◆ **WORK INSTRUCTION**
Only lines that contain the word "Maven" are to be returned from the data below.

◆ **TASK DATA**

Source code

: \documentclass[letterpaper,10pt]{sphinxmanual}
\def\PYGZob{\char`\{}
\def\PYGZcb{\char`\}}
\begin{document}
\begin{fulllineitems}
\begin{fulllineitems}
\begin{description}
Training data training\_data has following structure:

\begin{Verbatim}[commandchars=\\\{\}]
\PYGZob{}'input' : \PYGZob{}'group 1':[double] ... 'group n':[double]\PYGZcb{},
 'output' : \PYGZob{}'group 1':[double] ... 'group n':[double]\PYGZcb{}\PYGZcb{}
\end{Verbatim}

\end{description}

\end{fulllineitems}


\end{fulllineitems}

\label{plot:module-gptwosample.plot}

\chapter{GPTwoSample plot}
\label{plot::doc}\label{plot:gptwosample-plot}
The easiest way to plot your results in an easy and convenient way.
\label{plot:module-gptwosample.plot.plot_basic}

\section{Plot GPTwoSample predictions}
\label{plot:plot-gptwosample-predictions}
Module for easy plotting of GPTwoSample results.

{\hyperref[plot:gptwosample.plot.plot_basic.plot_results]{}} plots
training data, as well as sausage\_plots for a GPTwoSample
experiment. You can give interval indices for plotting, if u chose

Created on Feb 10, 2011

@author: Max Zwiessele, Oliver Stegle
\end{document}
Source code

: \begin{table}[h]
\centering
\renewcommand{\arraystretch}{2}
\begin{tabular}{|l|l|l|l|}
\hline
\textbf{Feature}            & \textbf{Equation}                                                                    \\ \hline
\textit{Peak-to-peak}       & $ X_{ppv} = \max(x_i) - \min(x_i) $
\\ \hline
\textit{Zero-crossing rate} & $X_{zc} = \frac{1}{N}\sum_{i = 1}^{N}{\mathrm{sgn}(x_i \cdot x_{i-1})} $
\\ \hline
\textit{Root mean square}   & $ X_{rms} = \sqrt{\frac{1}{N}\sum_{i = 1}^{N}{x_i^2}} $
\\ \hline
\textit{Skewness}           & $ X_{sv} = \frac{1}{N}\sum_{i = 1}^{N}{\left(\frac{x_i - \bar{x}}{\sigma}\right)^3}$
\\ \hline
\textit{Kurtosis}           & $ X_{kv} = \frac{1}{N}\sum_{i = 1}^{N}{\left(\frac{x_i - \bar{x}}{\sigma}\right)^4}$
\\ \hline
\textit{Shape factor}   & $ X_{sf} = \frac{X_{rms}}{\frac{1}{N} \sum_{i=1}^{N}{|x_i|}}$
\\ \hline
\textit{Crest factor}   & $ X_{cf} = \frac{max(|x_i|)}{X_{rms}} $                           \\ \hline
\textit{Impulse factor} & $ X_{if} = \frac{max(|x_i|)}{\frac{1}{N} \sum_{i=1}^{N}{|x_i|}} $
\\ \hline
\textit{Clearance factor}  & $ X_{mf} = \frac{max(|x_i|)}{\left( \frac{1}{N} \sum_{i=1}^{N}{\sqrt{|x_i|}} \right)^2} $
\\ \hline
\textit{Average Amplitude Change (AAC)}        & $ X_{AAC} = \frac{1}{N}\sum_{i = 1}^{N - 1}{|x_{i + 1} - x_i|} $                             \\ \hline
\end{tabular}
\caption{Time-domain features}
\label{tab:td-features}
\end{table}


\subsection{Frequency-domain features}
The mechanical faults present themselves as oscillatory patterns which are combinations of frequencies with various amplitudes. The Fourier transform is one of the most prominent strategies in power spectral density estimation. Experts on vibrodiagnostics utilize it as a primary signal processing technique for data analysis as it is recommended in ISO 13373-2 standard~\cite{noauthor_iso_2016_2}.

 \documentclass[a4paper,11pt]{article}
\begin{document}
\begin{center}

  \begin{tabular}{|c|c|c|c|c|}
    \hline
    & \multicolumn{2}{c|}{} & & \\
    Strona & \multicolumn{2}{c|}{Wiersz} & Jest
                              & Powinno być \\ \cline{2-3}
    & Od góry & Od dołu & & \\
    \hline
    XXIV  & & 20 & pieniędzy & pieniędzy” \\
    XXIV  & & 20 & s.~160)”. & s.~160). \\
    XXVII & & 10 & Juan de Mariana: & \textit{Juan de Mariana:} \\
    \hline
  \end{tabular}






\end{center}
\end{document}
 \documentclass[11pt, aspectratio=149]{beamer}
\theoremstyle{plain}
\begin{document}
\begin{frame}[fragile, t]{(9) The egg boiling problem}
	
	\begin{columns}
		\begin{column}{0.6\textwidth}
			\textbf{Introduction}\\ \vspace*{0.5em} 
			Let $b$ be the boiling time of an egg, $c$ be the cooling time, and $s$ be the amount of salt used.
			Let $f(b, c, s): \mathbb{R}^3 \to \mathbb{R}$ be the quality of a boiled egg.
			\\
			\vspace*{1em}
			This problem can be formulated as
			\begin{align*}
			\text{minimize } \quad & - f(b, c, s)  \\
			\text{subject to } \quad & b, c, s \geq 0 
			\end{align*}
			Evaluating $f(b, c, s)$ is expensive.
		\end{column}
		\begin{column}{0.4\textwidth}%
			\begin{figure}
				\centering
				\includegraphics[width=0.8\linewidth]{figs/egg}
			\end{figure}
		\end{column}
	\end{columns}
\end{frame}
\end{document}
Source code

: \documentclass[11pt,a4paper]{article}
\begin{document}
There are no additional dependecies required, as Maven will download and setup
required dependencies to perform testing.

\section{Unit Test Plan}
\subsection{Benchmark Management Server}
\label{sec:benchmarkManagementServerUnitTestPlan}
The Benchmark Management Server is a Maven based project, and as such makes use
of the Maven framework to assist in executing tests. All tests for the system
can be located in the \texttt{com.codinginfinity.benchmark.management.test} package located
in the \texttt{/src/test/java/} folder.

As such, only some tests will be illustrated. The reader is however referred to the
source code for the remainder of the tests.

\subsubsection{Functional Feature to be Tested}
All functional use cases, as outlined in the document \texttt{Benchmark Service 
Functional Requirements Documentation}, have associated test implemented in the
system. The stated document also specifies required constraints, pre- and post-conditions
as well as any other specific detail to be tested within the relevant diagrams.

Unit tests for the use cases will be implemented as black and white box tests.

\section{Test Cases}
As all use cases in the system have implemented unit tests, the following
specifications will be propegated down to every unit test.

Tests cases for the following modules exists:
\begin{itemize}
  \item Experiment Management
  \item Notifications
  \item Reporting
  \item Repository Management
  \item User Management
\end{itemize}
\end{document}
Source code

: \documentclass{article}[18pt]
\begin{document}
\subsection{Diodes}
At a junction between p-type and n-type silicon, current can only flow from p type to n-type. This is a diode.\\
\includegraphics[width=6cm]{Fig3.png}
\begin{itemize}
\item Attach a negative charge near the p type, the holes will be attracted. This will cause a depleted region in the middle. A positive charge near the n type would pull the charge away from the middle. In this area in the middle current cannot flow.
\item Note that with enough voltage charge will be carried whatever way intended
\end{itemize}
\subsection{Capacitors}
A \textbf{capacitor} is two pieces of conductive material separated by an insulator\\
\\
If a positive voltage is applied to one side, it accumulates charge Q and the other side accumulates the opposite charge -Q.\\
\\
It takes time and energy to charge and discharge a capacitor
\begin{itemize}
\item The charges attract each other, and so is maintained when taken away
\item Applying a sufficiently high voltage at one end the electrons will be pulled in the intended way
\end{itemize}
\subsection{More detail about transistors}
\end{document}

◆ **WRITTEN REPLY**
There are no additional dependecies required, as Maven will download and setup
The Benchmark Management Server is a Maven based project, and as such makes use
of the Maven framework to assist in executing tests. All tests for the system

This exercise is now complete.